Regardless, credit card interest rates are notoriously high when you compare it to other types of debt and that’s even if you have a great credit score. That said, when you’re trying to pay off multiple credit cards, it may make sense to focus on the card with the highest interest rate first.
You can often find your credit card interest rate by looking at the card details you received when you got approved for your card. Or this information may be on your statement or the cardholder’s mobile app.
List out each of your cards and commit to paying off the card with the highest interest rate right. While you’re doing this, continue to pay only the minimum payment on all your other cards. Once you pay off a credit card, move on to the next highest interest rate, and so on. This method of debt payoff is commonly referred to as the avalanche method.
Start With the Lowest Balance
Another way to pay off multiple credit cards is to start with the lowest balance. We all have to start somewhere and even small debt payments matter in the grand scheme of things.
This could be a great way to jumpstart your motivation if you’re looking at several different credit cards. Let’s say you have 5 credit cards with balances of $1,200, $500, $2,242, $250, and $1,500 respectively.
With this particular strategy, you’d focus on the card with the $250 balance first. This may be easy to pay off in a month or two if you really focus on it. Then, you can move on to the $500 balance and work your way up. Yes, you’ll end with the $2,242 balance and it may take some time to pay it down. However, once you get there you’ll only have 1 credit card left and not 5.
Consolidate Your Credit Card Debt
If you’re continuing to have trouble with managing multiple credit card payments and balances, consider consolidating your credit card debt. There are several ways to do this.
You could obtain a low-interest personal loan and pay off all the credit cards with the loan funds. Then, you’d just have the one loan payment to repay over time.
Or, you can do a balance transfer if you get approved for a high enough credit limit. Here’s how it works.
A balance transfer allows you to transfer your balance from one credit card to a new one. The new credit card often has a 0% APR for a few months. This allows you to pay off your balance alone without paying interest. If you stick with your current credit card, it may be harder to pay it off since you’ll also be paying a higher interest rate.
With a balance transfer card, you may pay a fee that’s 3% (of the credit card balance) or $5 – whichever is greater. This varies depending on the offer, though. Still, this may be an option that saves you money and simplifies your monthly payments if the numbers make sense.
Try Negotiating Interest Rates and Fees
When you’re looking to pay off multiple credit cards it’s worth it to try negotiating some of your fees or even your card’s interest rate. Don’t set your expectations too high, but also make sure you make a solid effort.

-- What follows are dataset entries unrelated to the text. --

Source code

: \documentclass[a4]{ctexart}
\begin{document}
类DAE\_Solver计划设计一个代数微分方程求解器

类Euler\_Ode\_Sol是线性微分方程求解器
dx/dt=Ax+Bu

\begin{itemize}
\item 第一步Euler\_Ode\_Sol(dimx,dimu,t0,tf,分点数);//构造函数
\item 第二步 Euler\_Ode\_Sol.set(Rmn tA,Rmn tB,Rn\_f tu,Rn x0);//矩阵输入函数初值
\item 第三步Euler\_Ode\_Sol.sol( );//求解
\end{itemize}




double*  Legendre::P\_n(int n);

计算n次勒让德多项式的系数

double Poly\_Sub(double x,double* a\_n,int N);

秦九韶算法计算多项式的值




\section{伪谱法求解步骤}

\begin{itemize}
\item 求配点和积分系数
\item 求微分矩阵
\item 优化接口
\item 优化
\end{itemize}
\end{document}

If you’ve been paying your credit card bills on-time and are in good standing, you can try asking your cardholder if they can lower your interest rate. Express to them that you are trying to pay the balances down and could do that more effectively with a lower rate. If your credit score has recently gone up, mentioning this could also be grounds to request a lower interest rate.

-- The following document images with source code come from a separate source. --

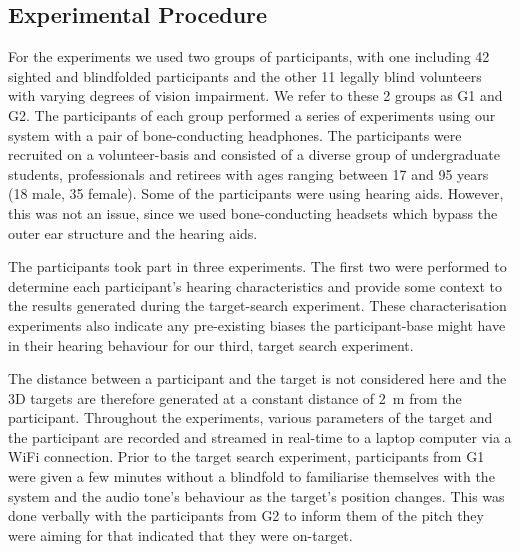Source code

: \documentclass[sigconf, review=true, screen=true, anonymous=true]{acmart}
\begin{document}
\subsection{Experimental Procedure}

For the experiments we used two groups of participants, with one including 42 sighted and blindfolded participants and the other 11 legally blind volunteers with varying degrees of vision impairment. We refer to these 2 groups as G1 and G2.
The participants of each group performed a series of experiments using our system with a pair of bone-conducting headphones.
The participants were recruited on a volunteer-basis and consisted of a diverse group of undergraduate students, professionals and retirees with ages ranging between 17 and 95 years (18 male, 35 female).
Some of the participants were using hearing aids.
However, this was not an issue, since we used bone-conducting headsets which bypass the outer ear structure and the hearing aids.

The participants took part in three experiments.
The first two were performed to determine each participant's hearing characteristics and provide some context to the results generated during the target-search experiment.
These characterisation experiments also indicate any pre-existing biases the participant-base might have in their hearing behaviour for our third, target search experiment. 


The distance between a participant and the target is not considered here and the 3D targets are therefore generated at a constant distance of \SI{2}{\metre} from the participant.
Throughout the experiments, various parameters of the target and the participant are recorded and streamed in real-time to a laptop computer via a WiFi connection.
Prior to the target search experiment, participants from G1 were given a few minutes without a blindfold to familiarise themselves with the system and the audio tone's behaviour as the target's position changes.
This was done verbally with the participants from G2 to inform them of the pitch they were aiming for that indicated that they were on-target. 
\end{document}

If any of your credit cards have an annual fee, you can also try asking the credit card company to wave it. Any extra money you can free up to go toward your credit card balances is worth it. Companies have been a lot more lenient this year so it’s worth it to ask and see what happens.
Stop Using Your Cards and Direct All Extra Funds Toward Your Debt
This should go without saying, but it’s important to realize that the best way to pay off multiple credit cards is to slow down on accumulating more debt and maximize your payments.

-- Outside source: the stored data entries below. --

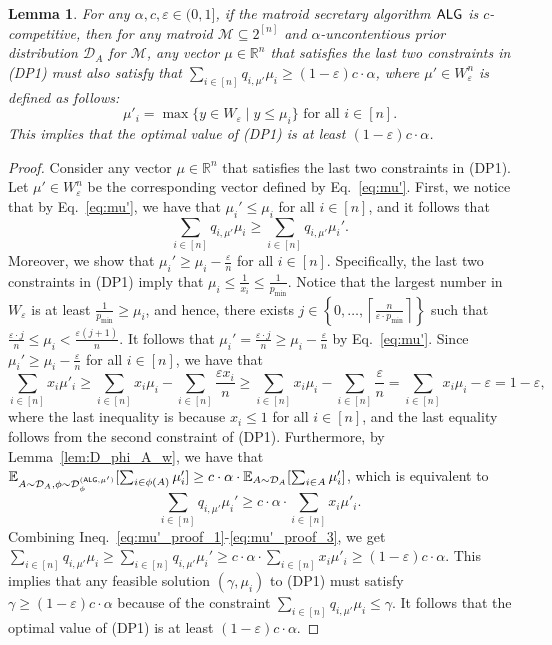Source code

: \documentclass[11pt]{article}
\newcommand{\ceil}[1]{\left\lceil #1 \right\rceil}
\newcommand{\D}{\mathcal D}
\def \E {\mathbb{E}}
\newcommand{\M}{{\mathcal M}}
\newcommand{\alg}{\textnormal{\sffamily ALG}}
\newcommand{\eps}{\varepsilon}
\newcommand{\R}{{\mathbb R}}
\newtheorem{lemma}[theorem]{Lemma}
\begin{document}
\begin{lemma}\label{lem:secretary_to_crs_dual}
For any $\alpha,c,\eps\in(0,1]$, if the matroid secretary algorithm $\alg$ is $c$-competitive, then for any matroid $\M\subseteq2^{[n]}$ and $\alpha$-uncontentious prior distribution $\D_A$ for $\M$, any vector $\mu\in\R^n$ that satisfies the last two constraints in (DP1) must also satisfy that $\sum_{i\in[n]} q_{i,\mu'}\mu_i\ge(1-\eps)c\cdot\alpha$, where $\mu'\in W_{\eps}^n$ is defined as follows:
\begin{equation}\label{eq:mu'}
\mu'_i=\max\{y\in W_{\eps}\mid y\le\mu_i\} \textrm{ for all } i\in[n].
\end{equation}
This implies that the optimal value of (DP1) is at least $(1-\eps)c\cdot\alpha$.
\end{lemma}
\begin{proof}
Consider any vector $\mu\in\R^n$ that satisfies the last two constraints in (DP1). Let $\mu'\in W_{\eps}^n$ be the corresponding vector defined by Eq.~\eqref{eq:mu'}. First, we notice that by Eq.~\eqref{eq:mu'}, we have that $\mu_i'\le\mu_i$ for all $i\in[n]$, and it follows that
\begin{equation}\label{eq:mu'_proof_1}
    \sum_{i\in[n]} q_{i,\mu'}\mu_i\ge\sum_{i\in[n]} q_{i,\mu'}\mu_i'.
\end{equation}
Moreover, we show that $\mu_i'\ge\mu_i-\frac{\eps}{n}$ for all $i\in[n]$. Specifically, the last two constraints in (DP1) imply that $\mu_i\le\frac{1}{x_i}\le\frac{1}{p_{\min}}$. Notice that the largest number in $W_{\eps}$ is at least $\frac{1}{p_{\min}}\ge\mu_i$, and hence, there exists $j\in\left\{0,\dots,\ceil{\frac{n}{\eps\cdot p_{\min}}}\right\}$ such that $\frac{\eps\cdot j}{n}\le\mu_i<\frac{\eps(j+1)}{n}$. It follows that $\mu_i'=\frac{\eps\cdot j}{n}\ge\mu_i-\frac{\eps}{n}$ by Eq.~\eqref{eq:mu'}. Since $\mu_i'\ge\mu_i-\frac{\eps}{n}$ for all $i\in[n]$, we have that
\begin{equation}\label{eq:mu'_proof_2}
    \sum_{i\in[n]}x_i\mu'_i\ge\sum_{i\in[n]}x_i\mu_i-\sum_{i\in[n]}\frac{\eps x_i}{n}\ge\sum_{i\in[n]}x_i\mu_i-\sum_{i\in[n]}\frac{\eps}{n}=\sum_{i\in[n]}x_i\mu_i-\eps=1-\eps,
\end{equation}
where the last inequality is because $x_i\le 1$ for all $i\in[n]$, and the last equality follows from the second constraint of (DP1). Furthermore, by Lemma~\ref{lem:D_phi_A_w}, we have that $\E_{A\sim\D_A,\phi\sim\D_{\phi}^{(\alg,\mu')}}[\sum_{i\in\phi(A)} \mu'_i]\ge c\cdot\alpha\cdot\E_{A\sim\D_A}[\sum_{i\in A} \mu'_i]$, which is equivalent to 
\begin{equation}\label{eq:mu'_proof_3}
    \sum_{i\in[n]} q_{i,\mu'}\mu_i'\ge c\cdot\alpha\cdot\sum_{i\in[n]}x_i\mu'_i.
\end{equation}
Combining Ineq.~\eqref{eq:mu'_proof_1}-\eqref{eq:mu'_proof_3}, we get $\sum_{i\in[n]} q_{i,\mu'}\mu_i\ge\sum_{i\in[n]} q_{i,\mu'}\mu_i'\ge c\cdot\alpha\cdot\sum_{i\in[n]}x_i\mu'_i\ge(1-\eps)c\cdot\alpha$. This implies that any feasible solution $(\gamma,\mu_i)$ to (DP1) must satisfy $\gamma\ge(1-\eps)c\cdot\alpha$ because of the constraint $\sum_{i\in[n]} q_{i,\mu'}\mu_i\le\gamma$. It follows that the optimal value of (DP1) is at least $(1-\eps)c\cdot\alpha$.
\end{proof}
\end{document}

If you keep using your credit cards while you’re trying to pay them off, this will just make it even harder as you’ll make a payment then cancel it out by adding to the balance.
Remove your credit cards from your wallet and create a budget that enables you to work with the existing income you have. This may involve cutting some expenses or making some temporary sacrifices.
If you’re earning extra money or receiving windfalls, direct that money toward your credit cards and commit to avoiding lifestyle inflation.
Summary – Pay Off Multiple Credit Cards By Simply Getting Started
Less than one-third of consumers have really bad credit according to research gathered by BadCredit.org. Avoid falling into this camp by managing your credit card debt and keeping balances low. Getting started may be the hardest part of this whole thing. Maybe you’re looking at all your credit card debt feel overwhelmed. The key is to choose a strategy and just get started with one card.
Once you start to dig yourself out of debt, you’ll gain more motivation and free up more of your income in the process.